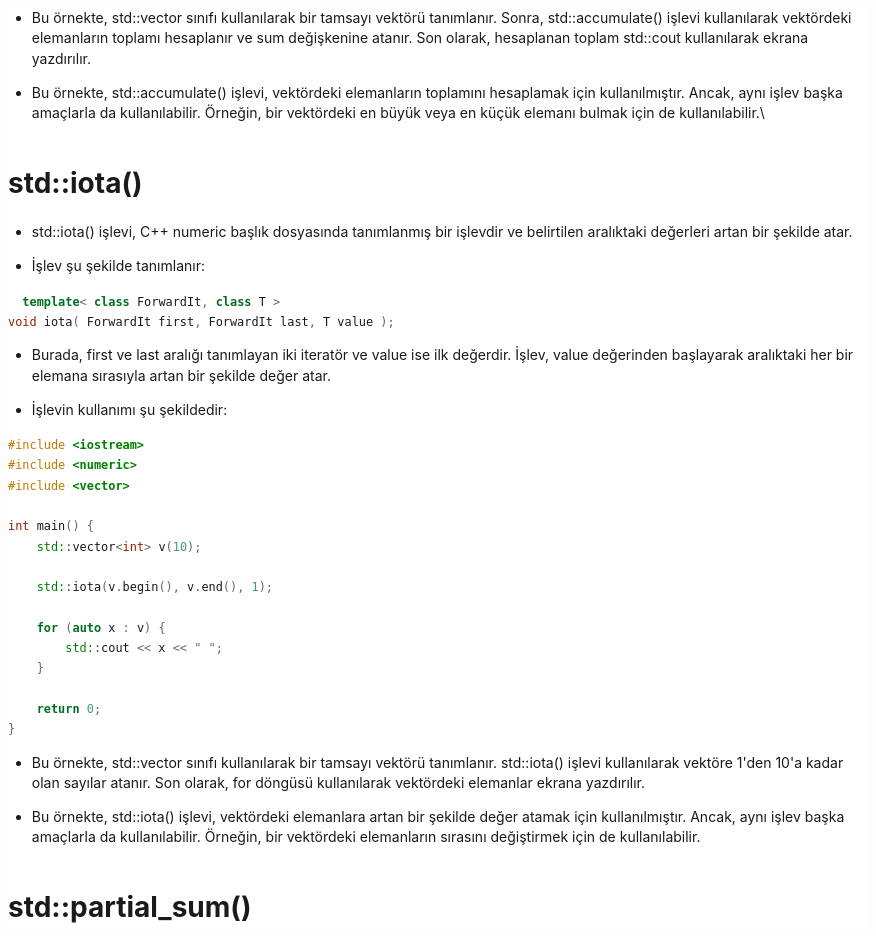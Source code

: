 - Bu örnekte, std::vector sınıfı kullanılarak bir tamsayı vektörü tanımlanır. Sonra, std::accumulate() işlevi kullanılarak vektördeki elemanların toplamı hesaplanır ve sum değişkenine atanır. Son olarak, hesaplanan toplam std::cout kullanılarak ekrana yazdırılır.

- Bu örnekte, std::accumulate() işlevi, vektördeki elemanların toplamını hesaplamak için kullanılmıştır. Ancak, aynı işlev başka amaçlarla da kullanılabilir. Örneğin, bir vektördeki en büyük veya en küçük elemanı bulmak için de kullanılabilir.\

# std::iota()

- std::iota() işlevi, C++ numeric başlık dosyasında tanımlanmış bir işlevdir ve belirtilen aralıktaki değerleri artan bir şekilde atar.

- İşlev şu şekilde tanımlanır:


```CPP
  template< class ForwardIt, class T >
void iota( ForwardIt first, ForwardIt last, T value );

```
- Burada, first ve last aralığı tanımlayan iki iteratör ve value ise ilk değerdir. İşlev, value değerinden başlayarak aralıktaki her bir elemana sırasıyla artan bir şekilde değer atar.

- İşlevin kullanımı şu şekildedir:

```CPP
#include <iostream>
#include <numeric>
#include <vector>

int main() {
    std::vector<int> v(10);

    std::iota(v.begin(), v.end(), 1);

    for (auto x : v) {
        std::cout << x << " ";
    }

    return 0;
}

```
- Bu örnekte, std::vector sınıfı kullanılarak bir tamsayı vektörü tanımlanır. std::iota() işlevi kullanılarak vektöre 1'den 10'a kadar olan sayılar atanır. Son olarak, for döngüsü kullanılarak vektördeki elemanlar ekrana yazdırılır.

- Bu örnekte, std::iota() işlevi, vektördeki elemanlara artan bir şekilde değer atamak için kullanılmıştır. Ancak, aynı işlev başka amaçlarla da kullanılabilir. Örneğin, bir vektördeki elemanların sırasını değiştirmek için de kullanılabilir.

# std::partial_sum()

Exercise requirements |
An exact copy of the records above is needed, free of pictures.

Task result |
Source code

: - Bu örnekte, std::vector sınıfı kullanılarak bir tamsayı vektörü tanımlanır. Sonra, std::accumulate() işlevi kullanılarak vektördeki elemanların toplamı hesaplanır ve sum değişkenine atanır. Son olarak, hesaplanan toplam std::cout kullanılarak ekrana yazdırılır.

- Bu örnekte, std::accumulate() işlevi, vektördeki elemanların toplamını hesaplamak için kullanılmıştır. Ancak, aynı işlev başka amaçlarla da kullanılabilir. Örneğin, bir vektördeki en büyük veya en küçük elemanı bulmak için de kullanılabilir.\

# std::iota()

- std::iota() işlevi, C++ numeric başlık dosyasında tanımlanmış bir işlevdir ve belirtilen aralıktaki değerleri artan bir şekilde atar.

- İşlev şu şekilde tanımlanır:


```CPP
  template< class ForwardIt, class T >
void iota( ForwardIt first, ForwardIt last, T value );

```
- Burada, first ve last aralığı tanımlayan iki iteratör ve value ise ilk değerdir. İşlev, value değerinden başlayarak aralıktaki her bir elemana sırasıyla artan bir şekilde değer atar.

- İşlevin kullanımı şu şekildedir:

```CPP
#include <iostream>
#include <numeric>
#include <vector>

int main() {
    std::vector<int> v(10);

    std::iota(v.begin(), v.end(), 1);

    for (auto x : v) {
        std::cout << x << " ";
    }

    return 0;
}

```
- Bu örnekte, std::vector sınıfı kullanılarak bir tamsayı vektörü tanımlanır. std::iota() işlevi kullanılarak vektöre 1'den 10'a kadar olan sayılar atanır. Son olarak, for döngüsü kullanılarak vektördeki elemanlar ekrana yazdırılır.

- Bu örnekte, std::iota() işlevi, vektördeki elemanlara artan bir şekilde değer atamak için kullanılmıştır. Ancak, aynı işlev başka amaçlarla da kullanılabilir. Örneğin, bir vektördeki elemanların sırasını değiştirmek için de kullanılabilir.

# std::partial_sum()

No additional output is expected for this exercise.